Go to, let us go down, and there confound their language, that they may not understand one another's speech.
So the LORD scattered them abroad from thence upon the face of all the earth: and they left off to build the city.
Therefore is the name of it called Babel; because the LORD did there confound the language of all the earth: and from thence did the LORD scatter them abroad upon the face of all the earth.
These are the generations of Shem: Shem was an hundred years old, and begat Arphaxad two years after the flood:
And Shem lived after he begat Arphaxad five hundred years, and begat sons and daughters.
And Arphaxad lived five and thirty years, and begat Salah:
And Arphaxad lived after he begat Salah four hundred and three years, and begat sons and daughters.
And Salah lived thirty years, and begat Eber:
And Salah lived after he begat Eber four hundred and three years, and begat sons and daughters.

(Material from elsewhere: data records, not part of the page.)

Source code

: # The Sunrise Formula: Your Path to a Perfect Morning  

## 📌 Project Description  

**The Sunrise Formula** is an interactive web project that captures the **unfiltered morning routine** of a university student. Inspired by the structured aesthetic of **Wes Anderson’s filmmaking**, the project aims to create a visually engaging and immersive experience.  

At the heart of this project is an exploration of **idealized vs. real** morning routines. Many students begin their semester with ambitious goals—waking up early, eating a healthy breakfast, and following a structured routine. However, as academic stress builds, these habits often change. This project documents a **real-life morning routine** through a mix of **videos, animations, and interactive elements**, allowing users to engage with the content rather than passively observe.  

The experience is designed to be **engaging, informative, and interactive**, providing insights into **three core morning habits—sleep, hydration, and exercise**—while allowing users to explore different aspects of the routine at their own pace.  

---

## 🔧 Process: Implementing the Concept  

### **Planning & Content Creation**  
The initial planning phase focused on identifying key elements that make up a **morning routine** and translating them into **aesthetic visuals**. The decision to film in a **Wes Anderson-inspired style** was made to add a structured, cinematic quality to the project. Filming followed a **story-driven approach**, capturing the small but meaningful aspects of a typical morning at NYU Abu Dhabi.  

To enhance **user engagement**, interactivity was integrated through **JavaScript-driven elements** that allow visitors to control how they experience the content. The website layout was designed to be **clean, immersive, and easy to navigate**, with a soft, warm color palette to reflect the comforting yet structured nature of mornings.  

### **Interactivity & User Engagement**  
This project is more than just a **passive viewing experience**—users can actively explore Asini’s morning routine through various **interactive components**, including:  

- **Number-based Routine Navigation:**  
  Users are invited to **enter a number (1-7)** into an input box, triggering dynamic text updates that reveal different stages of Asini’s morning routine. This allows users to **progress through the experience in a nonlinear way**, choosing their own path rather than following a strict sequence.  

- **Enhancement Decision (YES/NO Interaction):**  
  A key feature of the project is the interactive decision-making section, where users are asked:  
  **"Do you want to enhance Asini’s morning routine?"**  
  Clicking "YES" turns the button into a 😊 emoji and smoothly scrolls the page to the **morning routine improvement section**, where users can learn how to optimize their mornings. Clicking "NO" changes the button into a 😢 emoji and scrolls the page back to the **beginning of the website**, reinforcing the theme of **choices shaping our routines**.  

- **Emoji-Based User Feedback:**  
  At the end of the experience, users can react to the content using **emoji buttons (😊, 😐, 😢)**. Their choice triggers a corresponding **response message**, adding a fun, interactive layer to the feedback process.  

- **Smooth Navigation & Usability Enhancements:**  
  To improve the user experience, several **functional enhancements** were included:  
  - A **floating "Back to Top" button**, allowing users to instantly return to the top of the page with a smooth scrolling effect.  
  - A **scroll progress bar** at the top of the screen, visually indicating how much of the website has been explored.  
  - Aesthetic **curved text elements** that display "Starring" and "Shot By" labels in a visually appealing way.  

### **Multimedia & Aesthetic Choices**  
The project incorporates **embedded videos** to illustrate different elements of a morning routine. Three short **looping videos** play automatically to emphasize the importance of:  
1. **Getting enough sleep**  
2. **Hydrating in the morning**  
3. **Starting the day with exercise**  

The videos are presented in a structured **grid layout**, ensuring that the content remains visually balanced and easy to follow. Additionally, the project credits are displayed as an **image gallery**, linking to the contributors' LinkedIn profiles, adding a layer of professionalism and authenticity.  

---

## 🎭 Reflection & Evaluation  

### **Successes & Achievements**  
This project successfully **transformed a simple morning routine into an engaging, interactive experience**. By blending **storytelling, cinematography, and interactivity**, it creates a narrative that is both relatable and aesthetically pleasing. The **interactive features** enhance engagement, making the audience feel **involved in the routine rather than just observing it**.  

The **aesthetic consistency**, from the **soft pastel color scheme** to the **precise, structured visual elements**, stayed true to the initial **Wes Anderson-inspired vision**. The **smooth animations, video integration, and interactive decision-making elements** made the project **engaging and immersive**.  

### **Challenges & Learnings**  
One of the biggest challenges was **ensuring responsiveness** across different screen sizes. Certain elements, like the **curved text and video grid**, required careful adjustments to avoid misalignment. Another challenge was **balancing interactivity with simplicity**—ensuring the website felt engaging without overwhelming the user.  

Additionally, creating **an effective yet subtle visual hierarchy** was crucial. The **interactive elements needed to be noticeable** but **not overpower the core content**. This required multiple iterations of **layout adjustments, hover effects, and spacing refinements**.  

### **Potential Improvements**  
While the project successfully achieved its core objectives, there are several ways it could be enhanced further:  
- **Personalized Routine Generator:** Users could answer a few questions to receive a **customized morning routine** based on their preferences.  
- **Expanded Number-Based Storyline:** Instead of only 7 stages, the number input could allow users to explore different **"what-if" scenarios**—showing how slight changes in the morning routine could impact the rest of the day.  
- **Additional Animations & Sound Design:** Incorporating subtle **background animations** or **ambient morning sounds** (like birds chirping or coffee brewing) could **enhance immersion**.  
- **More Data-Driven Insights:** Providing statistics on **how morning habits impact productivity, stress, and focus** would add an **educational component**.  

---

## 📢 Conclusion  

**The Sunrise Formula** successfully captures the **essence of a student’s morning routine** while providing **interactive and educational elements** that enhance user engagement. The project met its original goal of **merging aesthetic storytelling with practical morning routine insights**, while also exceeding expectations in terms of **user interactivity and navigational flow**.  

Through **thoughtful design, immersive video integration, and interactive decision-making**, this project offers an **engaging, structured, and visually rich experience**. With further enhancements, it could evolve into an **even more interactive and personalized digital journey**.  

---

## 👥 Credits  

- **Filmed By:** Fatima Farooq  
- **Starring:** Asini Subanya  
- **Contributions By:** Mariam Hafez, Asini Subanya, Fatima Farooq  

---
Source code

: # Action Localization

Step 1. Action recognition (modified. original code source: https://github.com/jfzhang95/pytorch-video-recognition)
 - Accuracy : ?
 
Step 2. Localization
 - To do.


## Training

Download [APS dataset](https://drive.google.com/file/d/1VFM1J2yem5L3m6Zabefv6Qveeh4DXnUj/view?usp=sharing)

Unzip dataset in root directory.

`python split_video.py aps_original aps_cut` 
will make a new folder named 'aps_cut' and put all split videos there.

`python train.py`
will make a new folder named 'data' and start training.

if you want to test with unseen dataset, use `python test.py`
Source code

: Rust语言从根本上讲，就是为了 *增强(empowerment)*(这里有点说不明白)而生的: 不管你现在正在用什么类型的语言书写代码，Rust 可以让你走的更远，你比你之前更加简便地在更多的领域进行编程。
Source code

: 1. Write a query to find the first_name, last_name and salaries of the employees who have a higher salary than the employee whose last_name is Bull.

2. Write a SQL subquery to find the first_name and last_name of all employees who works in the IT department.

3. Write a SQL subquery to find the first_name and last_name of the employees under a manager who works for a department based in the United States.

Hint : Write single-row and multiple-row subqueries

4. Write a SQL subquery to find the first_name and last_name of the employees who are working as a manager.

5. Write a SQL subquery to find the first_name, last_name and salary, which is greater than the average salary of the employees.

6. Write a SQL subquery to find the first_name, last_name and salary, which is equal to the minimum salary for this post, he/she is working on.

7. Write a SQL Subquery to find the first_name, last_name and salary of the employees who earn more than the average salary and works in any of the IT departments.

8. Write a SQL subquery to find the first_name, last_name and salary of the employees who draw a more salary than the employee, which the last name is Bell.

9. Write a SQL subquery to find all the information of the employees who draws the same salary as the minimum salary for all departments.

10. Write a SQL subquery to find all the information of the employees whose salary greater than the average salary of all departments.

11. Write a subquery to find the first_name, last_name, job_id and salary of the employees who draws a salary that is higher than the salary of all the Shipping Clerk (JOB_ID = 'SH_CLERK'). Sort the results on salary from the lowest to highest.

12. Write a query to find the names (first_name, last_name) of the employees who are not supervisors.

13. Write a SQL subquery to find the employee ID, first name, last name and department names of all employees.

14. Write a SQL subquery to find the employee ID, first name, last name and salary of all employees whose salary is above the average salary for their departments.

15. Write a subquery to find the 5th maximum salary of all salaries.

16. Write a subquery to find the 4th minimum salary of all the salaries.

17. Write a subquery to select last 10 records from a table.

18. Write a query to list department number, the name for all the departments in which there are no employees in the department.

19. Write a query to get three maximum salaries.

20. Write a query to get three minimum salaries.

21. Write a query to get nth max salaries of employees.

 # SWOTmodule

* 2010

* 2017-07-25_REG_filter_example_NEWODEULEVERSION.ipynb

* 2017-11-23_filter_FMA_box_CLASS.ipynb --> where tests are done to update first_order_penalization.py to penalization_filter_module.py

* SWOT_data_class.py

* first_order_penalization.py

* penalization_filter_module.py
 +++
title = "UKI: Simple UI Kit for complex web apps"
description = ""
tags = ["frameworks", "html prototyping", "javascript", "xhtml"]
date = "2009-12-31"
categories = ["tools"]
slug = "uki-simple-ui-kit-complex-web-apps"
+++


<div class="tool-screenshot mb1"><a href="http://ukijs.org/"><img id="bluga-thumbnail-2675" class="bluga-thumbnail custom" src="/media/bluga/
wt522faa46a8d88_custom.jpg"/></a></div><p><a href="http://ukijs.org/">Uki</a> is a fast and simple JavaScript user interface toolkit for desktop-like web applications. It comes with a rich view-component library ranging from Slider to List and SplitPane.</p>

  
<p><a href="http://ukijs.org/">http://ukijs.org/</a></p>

And Eber lived four and thirty years, and begat Peleg:
And Eber lived after he begat Peleg four hundred and thirty years, and begat sons and daughters.
And Peleg lived thirty years, and begat Reu:
And Peleg lived after he begat Reu two hundred and nine years, and begat sons and daughters.
And Reu lived two and thirty years, and begat Serug:
And Reu lived after he begat Serug two hundred and seven years, and begat sons and daughters.
And Serug lived thirty years, and begat Nahor:
And Serug lived after he begat Nahor two hundred years, and begat sons and daughters.
And Nahor lived nine and twenty years, and begat Terah:
And Nahor lived after he begat Terah an hundred and nineteen years, and begat sons and daughters.
And Terah lived seventy years, and begat Abram, Nahor, and Haran.
Now these are the generations of Terah: Terah begat Abram, Nahor, and Haran; and Haran begat Lot.
And Haran died before his father Terah in the land of his nativity, in Ur of the Chaldees.
And Abram and Nahor took them wives: the name of Abram's wife was Sarai; and the name of Nahor's wife, Milcah, the daughter of Haran, the father of Milcah, and the father of Iscah.
But Sarai was barren; she had no child.
And Terah took Abram his son, and Lot the son of Haran his son's son, and Sarai his daughter in law, his son Abram's wife; and they went forth with them from Ur of the Chaldees, to go into the land of Canaan; and they came unto Haran, and dwelt there.
And the days of Terah were two hundred and five years: and Terah died in Haran.